Work order
How many lines in the data hold the string "Unaxiom"? State the number alone.

Listed records
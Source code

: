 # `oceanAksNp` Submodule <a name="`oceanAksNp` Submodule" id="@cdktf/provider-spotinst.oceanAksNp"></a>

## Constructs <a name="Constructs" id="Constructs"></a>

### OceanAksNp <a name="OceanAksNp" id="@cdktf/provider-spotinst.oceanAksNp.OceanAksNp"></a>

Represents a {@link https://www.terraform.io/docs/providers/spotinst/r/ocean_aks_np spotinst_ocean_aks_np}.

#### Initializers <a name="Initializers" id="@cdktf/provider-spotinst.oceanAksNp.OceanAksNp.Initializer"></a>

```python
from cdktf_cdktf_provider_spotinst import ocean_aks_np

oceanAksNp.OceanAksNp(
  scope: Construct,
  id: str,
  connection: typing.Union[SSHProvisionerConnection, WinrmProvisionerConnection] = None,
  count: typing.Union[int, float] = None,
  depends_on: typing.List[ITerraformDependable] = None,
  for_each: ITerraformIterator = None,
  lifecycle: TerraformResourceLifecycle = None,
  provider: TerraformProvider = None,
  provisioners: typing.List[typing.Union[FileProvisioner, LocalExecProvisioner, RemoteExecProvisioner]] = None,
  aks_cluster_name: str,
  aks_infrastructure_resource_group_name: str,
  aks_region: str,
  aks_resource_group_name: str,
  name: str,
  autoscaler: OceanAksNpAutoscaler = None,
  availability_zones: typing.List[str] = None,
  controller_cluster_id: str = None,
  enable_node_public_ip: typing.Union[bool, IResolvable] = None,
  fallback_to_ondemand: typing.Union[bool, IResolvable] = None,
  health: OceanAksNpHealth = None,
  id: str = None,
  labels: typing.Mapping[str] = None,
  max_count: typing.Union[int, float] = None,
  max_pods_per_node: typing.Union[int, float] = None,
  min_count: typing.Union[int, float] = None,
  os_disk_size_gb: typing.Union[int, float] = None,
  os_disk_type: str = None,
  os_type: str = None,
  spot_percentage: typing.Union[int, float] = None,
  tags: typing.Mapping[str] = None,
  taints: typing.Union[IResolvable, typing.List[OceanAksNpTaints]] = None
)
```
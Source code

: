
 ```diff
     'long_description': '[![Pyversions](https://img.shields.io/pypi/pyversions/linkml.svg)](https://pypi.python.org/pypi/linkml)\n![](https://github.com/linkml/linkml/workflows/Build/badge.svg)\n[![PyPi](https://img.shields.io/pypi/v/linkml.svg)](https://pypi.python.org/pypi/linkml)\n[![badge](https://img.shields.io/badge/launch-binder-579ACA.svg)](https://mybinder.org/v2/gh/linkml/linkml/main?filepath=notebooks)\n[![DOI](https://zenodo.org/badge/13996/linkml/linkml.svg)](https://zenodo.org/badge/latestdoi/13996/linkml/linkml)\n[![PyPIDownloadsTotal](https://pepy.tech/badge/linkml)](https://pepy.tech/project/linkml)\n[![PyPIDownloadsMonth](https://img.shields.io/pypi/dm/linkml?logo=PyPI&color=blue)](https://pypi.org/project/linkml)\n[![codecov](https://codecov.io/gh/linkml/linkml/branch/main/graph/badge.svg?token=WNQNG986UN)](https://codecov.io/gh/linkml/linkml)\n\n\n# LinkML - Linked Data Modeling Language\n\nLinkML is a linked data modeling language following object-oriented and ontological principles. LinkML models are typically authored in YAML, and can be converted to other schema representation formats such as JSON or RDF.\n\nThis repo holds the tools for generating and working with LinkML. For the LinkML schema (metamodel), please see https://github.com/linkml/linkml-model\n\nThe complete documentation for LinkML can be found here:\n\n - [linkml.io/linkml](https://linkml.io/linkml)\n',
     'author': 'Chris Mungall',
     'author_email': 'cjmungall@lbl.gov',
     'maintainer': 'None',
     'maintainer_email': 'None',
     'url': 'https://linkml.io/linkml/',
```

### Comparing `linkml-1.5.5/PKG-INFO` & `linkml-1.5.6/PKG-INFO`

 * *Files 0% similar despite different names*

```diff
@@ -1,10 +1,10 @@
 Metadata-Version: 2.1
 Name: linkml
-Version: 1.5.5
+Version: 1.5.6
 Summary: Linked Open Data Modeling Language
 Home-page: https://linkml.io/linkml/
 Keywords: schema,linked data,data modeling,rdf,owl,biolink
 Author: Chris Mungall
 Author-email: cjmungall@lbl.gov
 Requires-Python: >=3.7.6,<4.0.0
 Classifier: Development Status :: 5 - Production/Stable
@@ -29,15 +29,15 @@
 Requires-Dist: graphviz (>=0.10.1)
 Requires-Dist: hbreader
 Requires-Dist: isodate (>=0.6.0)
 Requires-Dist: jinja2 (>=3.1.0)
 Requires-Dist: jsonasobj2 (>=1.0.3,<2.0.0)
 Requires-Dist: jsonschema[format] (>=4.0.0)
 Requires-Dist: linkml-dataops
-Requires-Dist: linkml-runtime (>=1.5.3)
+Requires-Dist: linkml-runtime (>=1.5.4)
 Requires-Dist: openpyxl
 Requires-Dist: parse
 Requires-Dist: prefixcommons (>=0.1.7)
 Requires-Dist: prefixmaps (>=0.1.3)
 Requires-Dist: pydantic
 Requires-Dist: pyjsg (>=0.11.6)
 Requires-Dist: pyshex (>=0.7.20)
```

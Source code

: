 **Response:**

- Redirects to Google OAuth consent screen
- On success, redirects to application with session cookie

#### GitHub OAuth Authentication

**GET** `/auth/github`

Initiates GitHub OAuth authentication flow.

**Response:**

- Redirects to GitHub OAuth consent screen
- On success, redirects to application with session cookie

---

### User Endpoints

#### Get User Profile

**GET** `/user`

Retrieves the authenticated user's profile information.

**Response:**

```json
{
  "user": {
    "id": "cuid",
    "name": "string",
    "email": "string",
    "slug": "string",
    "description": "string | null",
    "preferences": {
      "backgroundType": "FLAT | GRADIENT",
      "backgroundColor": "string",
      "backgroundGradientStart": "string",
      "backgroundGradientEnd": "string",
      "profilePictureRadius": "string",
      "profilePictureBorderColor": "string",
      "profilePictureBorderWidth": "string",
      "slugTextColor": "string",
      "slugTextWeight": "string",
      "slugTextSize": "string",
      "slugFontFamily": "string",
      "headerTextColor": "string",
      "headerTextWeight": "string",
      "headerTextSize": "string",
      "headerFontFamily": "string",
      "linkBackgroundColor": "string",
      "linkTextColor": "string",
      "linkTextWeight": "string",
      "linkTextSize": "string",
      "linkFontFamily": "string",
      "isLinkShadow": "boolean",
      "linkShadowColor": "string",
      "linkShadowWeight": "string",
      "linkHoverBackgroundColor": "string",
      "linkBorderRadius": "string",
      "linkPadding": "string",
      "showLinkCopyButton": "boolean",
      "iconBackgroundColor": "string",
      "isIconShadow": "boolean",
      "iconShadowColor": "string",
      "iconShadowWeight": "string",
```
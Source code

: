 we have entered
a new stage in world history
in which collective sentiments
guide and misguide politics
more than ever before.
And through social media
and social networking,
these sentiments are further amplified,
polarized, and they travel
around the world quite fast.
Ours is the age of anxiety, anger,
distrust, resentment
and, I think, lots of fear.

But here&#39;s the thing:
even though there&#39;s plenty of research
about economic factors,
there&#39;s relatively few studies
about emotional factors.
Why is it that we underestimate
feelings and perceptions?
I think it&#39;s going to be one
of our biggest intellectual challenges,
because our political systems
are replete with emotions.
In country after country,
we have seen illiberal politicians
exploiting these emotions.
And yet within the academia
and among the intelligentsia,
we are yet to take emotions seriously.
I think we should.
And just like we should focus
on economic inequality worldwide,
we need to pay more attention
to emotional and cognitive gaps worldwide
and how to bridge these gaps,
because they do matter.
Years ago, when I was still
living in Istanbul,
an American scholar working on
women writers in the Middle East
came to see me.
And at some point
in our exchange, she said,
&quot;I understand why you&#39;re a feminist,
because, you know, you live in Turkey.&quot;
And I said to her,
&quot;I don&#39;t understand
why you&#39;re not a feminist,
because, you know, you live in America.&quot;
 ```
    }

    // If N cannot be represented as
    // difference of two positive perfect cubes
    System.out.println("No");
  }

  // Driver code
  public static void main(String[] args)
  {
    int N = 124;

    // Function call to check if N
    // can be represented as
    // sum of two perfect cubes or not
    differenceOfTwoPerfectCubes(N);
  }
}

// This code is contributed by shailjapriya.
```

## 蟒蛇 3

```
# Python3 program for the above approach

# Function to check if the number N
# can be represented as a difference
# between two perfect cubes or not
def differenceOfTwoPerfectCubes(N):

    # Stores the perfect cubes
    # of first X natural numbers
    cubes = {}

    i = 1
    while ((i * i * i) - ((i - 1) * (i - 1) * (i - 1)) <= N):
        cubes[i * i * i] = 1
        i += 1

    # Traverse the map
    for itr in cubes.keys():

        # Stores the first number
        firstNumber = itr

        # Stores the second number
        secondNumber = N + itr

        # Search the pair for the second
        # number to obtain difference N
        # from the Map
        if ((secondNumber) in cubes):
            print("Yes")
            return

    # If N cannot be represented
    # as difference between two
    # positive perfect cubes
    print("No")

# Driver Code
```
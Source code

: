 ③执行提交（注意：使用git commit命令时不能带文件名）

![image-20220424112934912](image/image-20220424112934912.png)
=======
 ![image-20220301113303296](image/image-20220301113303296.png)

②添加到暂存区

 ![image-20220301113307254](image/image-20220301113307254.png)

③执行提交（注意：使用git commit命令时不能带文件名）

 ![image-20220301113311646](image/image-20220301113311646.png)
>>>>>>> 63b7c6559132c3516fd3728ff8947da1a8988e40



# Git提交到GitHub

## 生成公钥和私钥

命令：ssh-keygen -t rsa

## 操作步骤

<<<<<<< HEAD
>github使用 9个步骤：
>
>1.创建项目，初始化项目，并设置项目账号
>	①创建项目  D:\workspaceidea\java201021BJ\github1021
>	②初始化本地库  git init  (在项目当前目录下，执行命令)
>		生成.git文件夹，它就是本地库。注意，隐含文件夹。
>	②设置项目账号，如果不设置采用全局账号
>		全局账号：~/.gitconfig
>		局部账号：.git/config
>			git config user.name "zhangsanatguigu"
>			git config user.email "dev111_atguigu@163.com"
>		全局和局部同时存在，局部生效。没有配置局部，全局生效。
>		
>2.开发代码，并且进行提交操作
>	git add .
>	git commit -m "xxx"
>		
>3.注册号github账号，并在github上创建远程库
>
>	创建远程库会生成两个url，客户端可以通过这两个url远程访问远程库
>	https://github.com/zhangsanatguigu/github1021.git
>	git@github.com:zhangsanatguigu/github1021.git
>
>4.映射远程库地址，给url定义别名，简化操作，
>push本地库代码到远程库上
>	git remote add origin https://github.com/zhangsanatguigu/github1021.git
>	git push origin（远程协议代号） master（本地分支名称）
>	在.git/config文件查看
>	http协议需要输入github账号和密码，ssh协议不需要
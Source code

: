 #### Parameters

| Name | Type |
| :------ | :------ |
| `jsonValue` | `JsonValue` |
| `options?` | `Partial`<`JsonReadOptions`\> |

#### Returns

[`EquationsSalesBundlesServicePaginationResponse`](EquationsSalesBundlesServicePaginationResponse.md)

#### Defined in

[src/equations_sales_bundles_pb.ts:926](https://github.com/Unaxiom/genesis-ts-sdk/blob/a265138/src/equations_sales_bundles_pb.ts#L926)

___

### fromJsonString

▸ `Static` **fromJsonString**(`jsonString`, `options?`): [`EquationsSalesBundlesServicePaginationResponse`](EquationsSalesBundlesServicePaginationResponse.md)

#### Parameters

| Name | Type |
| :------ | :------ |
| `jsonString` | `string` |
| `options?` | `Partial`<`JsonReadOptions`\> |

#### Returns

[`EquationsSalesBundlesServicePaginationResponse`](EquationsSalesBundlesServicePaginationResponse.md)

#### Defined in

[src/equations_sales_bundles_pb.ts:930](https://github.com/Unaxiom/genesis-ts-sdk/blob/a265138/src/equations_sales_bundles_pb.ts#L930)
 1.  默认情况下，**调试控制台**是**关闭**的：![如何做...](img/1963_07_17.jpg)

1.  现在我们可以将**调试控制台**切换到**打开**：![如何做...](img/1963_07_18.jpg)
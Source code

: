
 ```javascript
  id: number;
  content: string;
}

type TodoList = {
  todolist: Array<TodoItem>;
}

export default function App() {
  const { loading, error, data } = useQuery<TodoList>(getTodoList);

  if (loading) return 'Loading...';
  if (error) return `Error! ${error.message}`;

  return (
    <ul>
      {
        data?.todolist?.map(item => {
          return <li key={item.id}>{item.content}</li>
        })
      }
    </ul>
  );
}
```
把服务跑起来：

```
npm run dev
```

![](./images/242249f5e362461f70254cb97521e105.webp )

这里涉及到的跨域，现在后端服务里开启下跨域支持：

Output of the task
2